McCulley held a community meeting to hear suggestions from residents on how the city could improve the community when Nelldine Rice, a Homewood resident, told him the city was “behind” Vestavia and Hoover when it came to providing for its seniors, per a short essay written by Barbara Pilato, former director of the Homewood Senior Center.

“Mayor McCulley knew I had touched the lives of many seniors while working at Homewood Park, and he asked me to research the situation and come up with possibilities for our seniors,” Pilato wrote. “With the full backing of the mayor’s office, I did research and talked to Homewood seniors regarding their concerns and needs.”

After Pilato met with members of the community, she said, 350 seniors formed the Homewood Primetimers Organization, a group that sought to address issues concerning senior residents in the community.

A need the group immediately identified, Pilato said, was senior transportation, which prompted McCulley to request that two vans be donated to the HPO by the Homewood Police Department.

The HPO started lobbying in Homewood City Council meetings for a senior center, Pilato said, with seniors only being able to meet in the Homewood Public Library.

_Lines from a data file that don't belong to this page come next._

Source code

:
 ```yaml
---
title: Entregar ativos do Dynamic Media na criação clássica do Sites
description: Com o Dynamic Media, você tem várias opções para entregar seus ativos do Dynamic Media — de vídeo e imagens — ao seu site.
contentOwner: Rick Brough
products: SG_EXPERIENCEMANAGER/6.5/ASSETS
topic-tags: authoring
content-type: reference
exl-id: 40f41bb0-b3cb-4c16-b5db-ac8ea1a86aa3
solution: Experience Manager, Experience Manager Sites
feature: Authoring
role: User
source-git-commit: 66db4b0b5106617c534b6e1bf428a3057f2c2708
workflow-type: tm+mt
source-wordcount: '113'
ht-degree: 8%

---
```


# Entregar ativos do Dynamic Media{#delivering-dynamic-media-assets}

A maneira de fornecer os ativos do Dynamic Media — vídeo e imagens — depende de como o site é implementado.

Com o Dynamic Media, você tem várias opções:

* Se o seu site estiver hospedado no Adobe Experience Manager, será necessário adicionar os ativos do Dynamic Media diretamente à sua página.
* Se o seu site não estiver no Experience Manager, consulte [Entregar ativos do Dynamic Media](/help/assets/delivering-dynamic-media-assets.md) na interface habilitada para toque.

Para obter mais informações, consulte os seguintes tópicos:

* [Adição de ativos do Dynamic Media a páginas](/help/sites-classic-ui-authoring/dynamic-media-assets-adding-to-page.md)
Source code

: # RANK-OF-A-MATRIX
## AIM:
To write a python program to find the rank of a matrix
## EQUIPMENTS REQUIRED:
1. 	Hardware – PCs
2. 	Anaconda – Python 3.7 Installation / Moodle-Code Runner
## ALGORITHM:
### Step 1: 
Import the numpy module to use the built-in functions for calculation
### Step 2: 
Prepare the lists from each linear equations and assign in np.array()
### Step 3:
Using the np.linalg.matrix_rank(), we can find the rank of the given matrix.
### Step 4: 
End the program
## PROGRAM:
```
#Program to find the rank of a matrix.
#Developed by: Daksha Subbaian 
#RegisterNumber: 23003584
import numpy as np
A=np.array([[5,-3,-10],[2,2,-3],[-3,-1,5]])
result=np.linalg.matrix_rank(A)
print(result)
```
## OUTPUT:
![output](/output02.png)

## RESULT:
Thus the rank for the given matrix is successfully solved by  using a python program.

In 2000, the city council finally approved funding to begin construction on a new senior center for the city and the center finally opened on Oct. 18, 2002.

“I’ve had seniors tell me things like ‘I don’t have any family nearby. If it wasn’t for this place, I don’t know what I’d do,’” said Aimee Thornton, director of the Homewood Senior Center.

Thornton said working at the senior center is gratifying for her and always eventful.

The center is an important part of the community because it offers senior citizens in Homewood an opportunity to socialize with other people in the community, work on their bodily fitness as well as be entertained, Thornton said.

“Camaraderie for seniors is very important,” said Galinda Waites, tai-chi and dance instructor at Homewood Senior Center. “It’s easy to feel isolated, especially during COVID, so this helps a lot. For seniors it’s very important.”

Thornton and Waites have been working with seniors for over 20 years, she said.

When she was looking to transition out of her job as a teacher, she found part-time work in an independent living retirement home and privately helped three siblings that lived at the home, two of which were blind, she said.

“I brought them here for a dance that featured a live band and I just thought ‘what a great facility,’” Thornton said. “I thought to myself ‘one day, I’d love to work here’ and it worked out.”

When she decided to look for a full-time job, Thornton said, she took a job as the activity’s director for St. Martin’s in the Pines Assisted Living in Birmingham until she accepted her current position at the senior center in 2010.

“The Homewood Senior Center stands as a testament to Homewood’s concern and care for its senior population,” Pilato said.